#### RECORD SET
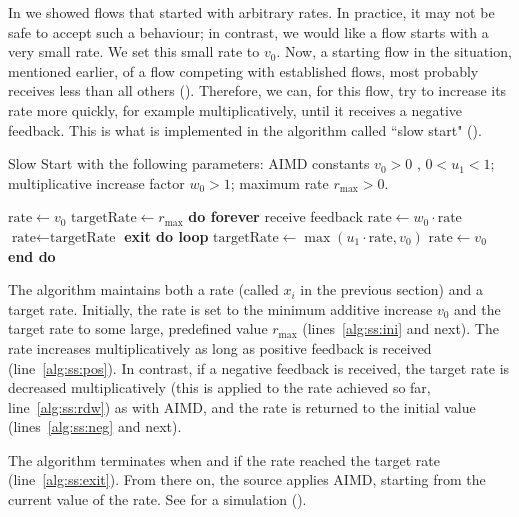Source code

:In  we showed flows that started with
arbitrary rates. In practice, it may not be safe to accept such
a behaviour; in contrast, we would like a flow starts with a
very small rate. We set this small rate to $v_0$. Now, a
starting flow in the situation, mentioned earlier, of a flow
competing with established flows, most probably receives less
than all others (). Therefore, we can, for
this flow, try to increase its rate more quickly, for example
multiplicatively, until it receives a negative feedback. This
is what is implemented in the algorithm called ``slow start"
().

\begin{algorithm}
\caption{Slow Start with the following parameters: AIMD constants
$v_0>0$ ,  $0<u_1<1$; multiplicative increase factor $w_0>1$;
maximum rate $r_{\max}>0$. }\label{alg:ss}
\begin{algorithmic}[1]
 \State $\mbox{rate}\gets v_0$\label{alg:ss:ini}
 \State $\mbox{targetRate}\gets r_{\max}$
 \State \textbf{do forever}
 \State receive feedback
 \State $\mbox{rate}\gets w_0 \cdot \mbox{rate}$\label{alg:ss:pos}
    \State $\mbox{rate}\gets \mbox{targetRate}$
    \State \textbf{exit do loop} \label{alg:ss:exit}
 \EndIf
 \Else
 \State $\mbox{targetRate} \gets \max(u_1 \cdot \mbox{rate}, v_0)$\label{alg:ss:rdw}
 \State $\mbox{rate}\gets v_0 $\label{alg:ss:neg}
 \EndIf
 \State \textbf{end do}
\end{algorithmic}
\end{algorithm}

The algorithm maintains both a rate (called $x_i$ in the
previous section) and a target rate. Initially, the rate is set
to the minimum additive increase $v_0$ and the target rate to
some large, predefined value $r_{\max}$ (lines~\ref{alg:ss:ini} and next).
The rate increases multiplicatively as long as positive
feedback is received (line~\ref{alg:ss:pos}). In contrast, if a
negative feedback is received, the target rate is decreased
multiplicatively (this is applied to the rate achieved so far,
line~\ref{alg:ss:rdw}) as with AIMD, and the rate is returned
to the initial value (lines~\ref{alg:ss:neg} and next).

The algorithm terminates when and if the rate reached the target
rate (line~\ref{alg:ss:exit}). From there on, the source applies
AIMD, starting from the current value of the rate. See 
for a simulation ().

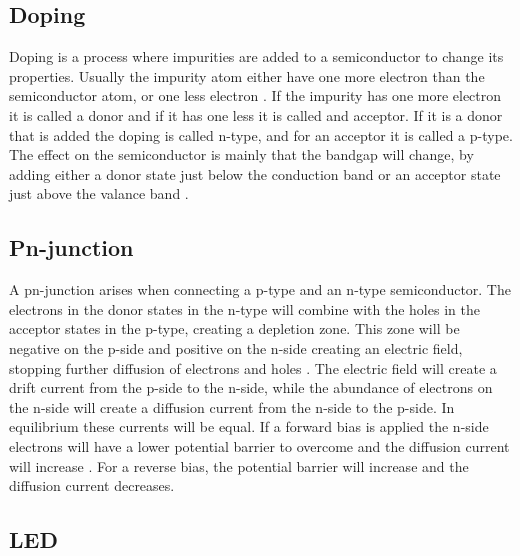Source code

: \subsection{Doping}
Doping is a process where impurities are added to a semiconductor to change its properties. Usually the impurity atom either have one more electron than the semiconductor atom, or one less electron \cite{hofmann2015}. If the impurity has one more electron it is called a donor and if it has one less it is called and acceptor. If it is a donor that is added the doping is called n-type, and for an acceptor it is called a p-type. The effect on the semiconductor is mainly that the bandgap will change, by adding either a donor state just below the conduction band or an acceptor state just above the valance band \cite{hofmann2015}.

\subsection{Pn-junction}
A pn-junction arises when connecting a p-type and an n-type semiconductor. The electrons in the donor states in the n-type will combine with the holes in the acceptor states in the p-type, creating a depletion zone. This zone will be negative on the p-side and positive on the n-side creating an electric field, stopping further diffusion of electrons and holes \cite{hofmann2015}. The electric field will create a drift current from the p-side to the n-side, while the abundance of electrons on the n-side will create a diffusion current from the n-side to the p-side. In equilibrium these currents will be equal. If a forward bias is applied the n-side electrons will have a lower potential barrier to overcome and the diffusion current will increase \cite{hofmann2015}. For a reverse bias, the potential barrier will increase and the diffusion current decreases.


\subsection{LED}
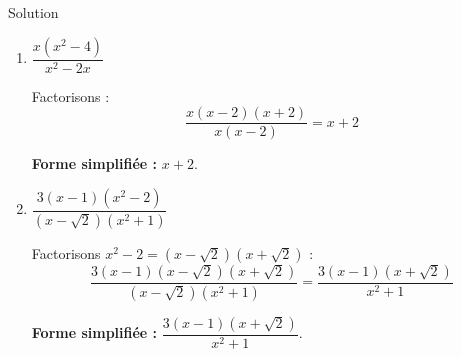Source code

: \documentclass[a4paper,12pt]{article}
\begin{document}
\begin{solutionbox}{Solution}
\begin{enumerate}
    \textbf{Forme simplifiée :} \( x + 2 \).

    \item \( \dfrac{x(x^2 - 4)}{x^2 - 2x} \)

    Factorisons :
    \[
    \dfrac{x(x - 2)(x + 2)}{x(x - 2)} = x + 2
    \]

    \textbf{Forme simplifiée :} \( x + 2 \).

    \item \( \dfrac{3(x - 1)(x^2 - 2)}{(x - \sqrt{2})(x^2 + 1)} \)

    Factorisons \( x^2 - 2 = (x - \sqrt{2})(x + \sqrt{2}) \) :
    \[
    \dfrac{3(x - 1)(x - \sqrt{2})(x + \sqrt{2})}{(x - \sqrt{2})(x^2 + 1)} = \dfrac{3(x - 1)(x + \sqrt{2})}{x^2 + 1}
    \]

    \textbf{Forme simplifiée :} \( \dfrac{3(x - 1)(x + \sqrt{2})}{x^2 + 1} \).

\end{enumerate}
\end{solutionbox}
\end{document}
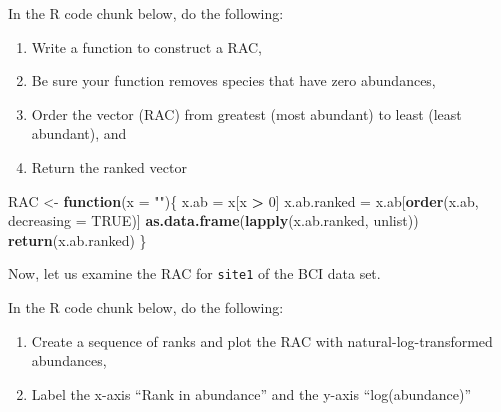 \documentclass[
]{article}
\newenvironment{Shaded}{\begin{snugshade}}{\end{snugshade}}
\newcommand{\AttributeTok}[1]{\textcolor[rgb]{0.13,0.29,0.53}{#1}}
\newcommand{\ConstantTok}[1]{\textcolor[rgb]{0.56,0.35,0.01}{#1}}
\newcommand{\ControlFlowTok}[1]{\textcolor[rgb]{0.13,0.29,0.53}{\textbf{#1}}}
\newcommand{\DecValTok}[1]{\textcolor[rgb]{0.00,0.00,0.81}{#1}}
\newcommand{\FunctionTok}[1]{\textcolor[rgb]{0.13,0.29,0.53}{\textbf{#1}}}
\newcommand{\NormalTok}[1]{#1}
\newcommand{\OtherTok}[1]{\textcolor[rgb]{0.56,0.35,0.01}{#1}}
\newcommand{\SpecialCharTok}[1]{\textcolor[rgb]{0.81,0.36,0.00}{\textbf{#1}}}
\newcommand{\StringTok}[1]{\textcolor[rgb]{0.31,0.60,0.02}{#1}}
\begin{document}
In the R code chunk below, do the following:

\begin{enumerate}
\def\labelenumi{\arabic{enumi}.}
\item
  Write a function to construct a RAC,
\item
  Be sure your function removes species that have zero abundances,
\item
  Order the vector (RAC) from greatest (most abundant) to least (least
  abundant), and
\item
  Return the ranked vector
\end{enumerate}

\begin{Shaded}
\begin{Highlighting}[]
\NormalTok{RAC }\OtherTok{\textless{}{-}} \ControlFlowTok{function}\NormalTok{(}\AttributeTok{x =} \StringTok{""}\NormalTok{)\{}
\NormalTok{  x.ab }\OtherTok{=}\NormalTok{ x[x }\SpecialCharTok{\textgreater{}} \DecValTok{0}\NormalTok{]}
\NormalTok{  x.ab.ranked }\OtherTok{=}\NormalTok{ x.ab[}\FunctionTok{order}\NormalTok{(x.ab, }\AttributeTok{decreasing =} \ConstantTok{TRUE}\NormalTok{)]}
  \FunctionTok{as.data.frame}\NormalTok{(}\FunctionTok{lapply}\NormalTok{(x.ab.ranked, unlist))}
  \FunctionTok{return}\NormalTok{(x.ab.ranked)}
\NormalTok{\}}
\end{Highlighting}
\end{Shaded}

Now, let us examine the RAC for \texttt{site1} of the BCI data set.

In the R code chunk below, do the following:

\begin{enumerate}
\def\labelenumi{\arabic{enumi}.}
\item
  Create a sequence of ranks and plot the RAC with
  natural-log-transformed abundances,
\item
  Label the x-axis ``Rank in abundance'' and the y-axis
  ``log(abundance)''
\end{enumerate}
\end{document}
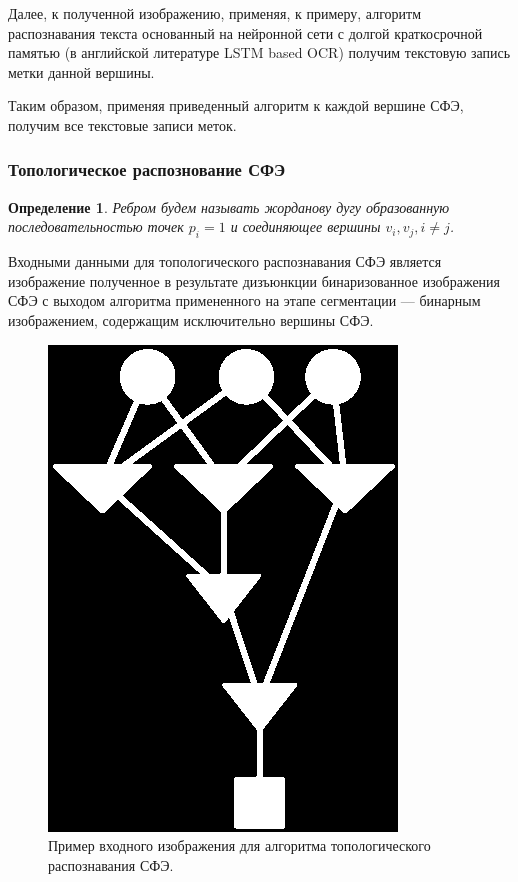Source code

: \documentclass[makeidx, a4paper, 14pt]{extarticle}
\newtheorem{definition}{Определение}
\begin{document}
Далее, к полученной изображению, применяя, к примеру, алгоритм распознавания текста основанный на нейронной сети с долгой краткосрочной памятью (в английской литературе LSTM based OCR) \cite{adnan16, tesseract}
получим текстовую запись метки данной вершины.

Таким образом, применяя приведенный алгоритм к каждой вершине СФЭ, получим все текстовые записи меток.

\subsubsection{Топологическое распознование СФЭ}

\begin{definition}
    Ребром будем называть жорданову дугу образованную последовательностью точек ${p_i=1}$
    и соединяющее вершины ${v_i, v_j, i \neq j}$.
\end{definition}


Входными данными для топологического распознавания СФЭ является изображение полученное в результате дизъюнкции бинаризованное изображения СФЭ
с выходом алгоритма примененного на этапе сегментации --- бинарным изображением, содержащим исключительно вершины СФЭ.

\begin{figure}[H]
    \centering
    \includegraphics[scale=0.75]{img4_binarized_bfd.png}
    \caption{Пример входного изображения для алгоритма топологического распознавания СФЭ.}
    \label{fig:bfd}
\end{figure}
\end{document}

#### THE PROBLEM
Find the string "textbf" in the entries above and return each line that holds it.

#### RESULT BELOW
 \State \textbf{do forever}
    \State \textbf{exit do loop} \label{alg:ss:exit}
 \State \textbf{end do}
    \textbf{Forme simplifiée :} \( x + 2 \).
    \textbf{Forme simplifiée :} \( x + 2 \).
    \textbf{Forme simplifiée :} \( \dfrac{3(x - 1)(x + \sqrt{2})}{x^2 + 1} \).
\newcommand{\ControlFlowTok}[1]{\textcolor[rgb]{0.13,0.29,0.53}{\textbf{#1}}}
\newcommand{\FunctionTok}[1]{\textcolor[rgb]{0.13,0.29,0.53}{\textbf{#1}}}
\newcommand{\SpecialCharTok}[1]{\textcolor[rgb]{0.81,0.36,0.00}{\textbf{#1}}}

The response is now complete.